4. Conheça o programa de pós-graduação pretendido
Agora que já conversamos sobre o que pode motivar você a fazer pós, que tipo de pós pode caber em seu contexto atual e o que você pode esperar da atividade de pesquisa na grande área de Linguística e Literatura, é hora de pensarmos nos primeiros passos que podem ser tomados rumo a uma (re)aproximação entre você e a universidade. A fim de ser mais objetivo e sabendo que ainda temos muito a conversar sobre esses passos, vou topicalizar as dicas, sem me deter muito a elas (afinal, olha o tamanho desse textão). O tom delas é generalizante, então só algumas podem servir ao seu contexto. Continuamos no campo de comentários.
- Defina onde você cursará o mestrado. Será na cidade onde você mora? Numa outra cidade do mesmo estado? Num outro estado?
- Consulte os sites das universidades que existem no lugar que você definiu. Explore as abas “Pós-Graduação”, as linhas de pesquisa, os docentes, os grupos de pesquisa, o período em que o processo seletivo costuma acontecer etc.

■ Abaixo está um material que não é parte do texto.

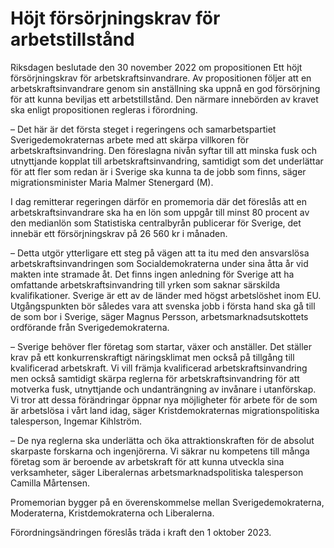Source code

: # Höjt försörjningskrav för arbetstillstånd

Riksdagen beslutade den 30 november 2022 om propositionen Ett höjt försörjningskrav för arbetskraftsinvandrare. Av propositionen följer att en arbetskraftsinvandrare genom sin anställning ska uppnå en god försörjning för att kunna beviljas ett arbetstillstånd. Den närmare innebörden av kravet ska enligt propositionen regleras i förordning.

– Det här är det första steget i regeringens och samarbetspartiet Sverigedemokraternas arbete med att skärpa villkoren för arbetskraftsinvandring. Den föreslagna nivån syftar till att minska fusk och utnyttjande kopplat till arbetskraftsinvandring, samtidigt som det underlättar för att fler som redan är i Sverige ska kunna ta de jobb som finns, säger migrationsminister Maria Malmer Stenergard (M).

I dag remitterar regeringen därför en promemoria där det föreslås att en arbetskraftsinvandrare ska ha en lön som uppgår till minst 80 procent av den medianlön som Statistiska centralbyrån publicerar för Sverige, det innebär ett försörjningskrav på 26 560 kr i månaden.

– Detta utgör ytterligare ett steg på vägen att ta itu med den ansvarslösa arbetskraftsinvandringen som Socialdemokraterna under sina åtta år vid makten inte stramade åt. Det finns ingen anledning för Sverige att ha omfattande arbetskraftsinvandring till yrken som saknar särskilda kvalifikationer. Sverige är ett av de länder med högst arbetslöshet inom EU. Utgångspunkten bör således vara att svenska jobb i första hand ska gå till de som bor i Sverige, säger Magnus Persson, arbetsmarknadsutskottets ordförande från Sverigedemokraterna.

– Sverige behöver fler företag som startar, växer och anställer. Det ställer krav på ett konkurrenskraftigt näringsklimat men också på tillgång till kvalificerad arbetskraft. Vi vill främja kvalificerad arbetskraftsinvandring men också samtidigt skärpa reglerna för arbetskraftsinvandring för att motverka fusk, utnyttjande och undanträngning av invånare i utanförskap. Vi tror att dessa förändringar öppnar nya möjligheter för arbete för de som är arbetslösa i vårt land idag, säger Kristdemokraternas migrationspolitiska talesperson, Ingemar Kihlström.

– De nya reglerna ska underlätta och öka attraktionskraften för de absolut  skarpaste forskarna och ingenjörerna. Vi säkrar nu kompetens till många företag som är beroende av arbetskraft för att kunna utveckla sina verksamheter, säger Liberalernas arbetsmarknadspolitiska talesperson Camilla Mårtensen.

Promemorian bygger på en överenskommelse mellan Sverigedemokraterna, Moderaterna, Kristdemokraterna och Liberalerna.

Förordningsändringen föreslås träda i kraft den 1 oktober 2023\.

- Defina o programa, a linha de pesquisa, o projeto e o docente que mais se aproxima ou se encaixa no que você deseja investigar (mesmo que a seleção do programa escolhido seja sem a determinação prévia do orientador pretendido).
- Estude a possibilidade de se aproximar da instituição, tendo em mente maneiras como: participar de reuniões abertas de algum grupo de pesquisa, assistir a sessões de defesa de dissertação e tese, participar como aluno especial ou ouvinte nalguma disciplina que tenha a ver com seu interesse de pesquisa, participar de eventos promovidos pelo programa de pós-graduação pretendido etc.
- Consulte editais anteriores, especialmente no que se referem a bibliografias sugeridas ou obrigatórias, mas tenha em mente que cada edital é um edital e nada impede que o programa altere normas ou bibliografias de um para o outro.
O mais dará pauta para conversas futuras.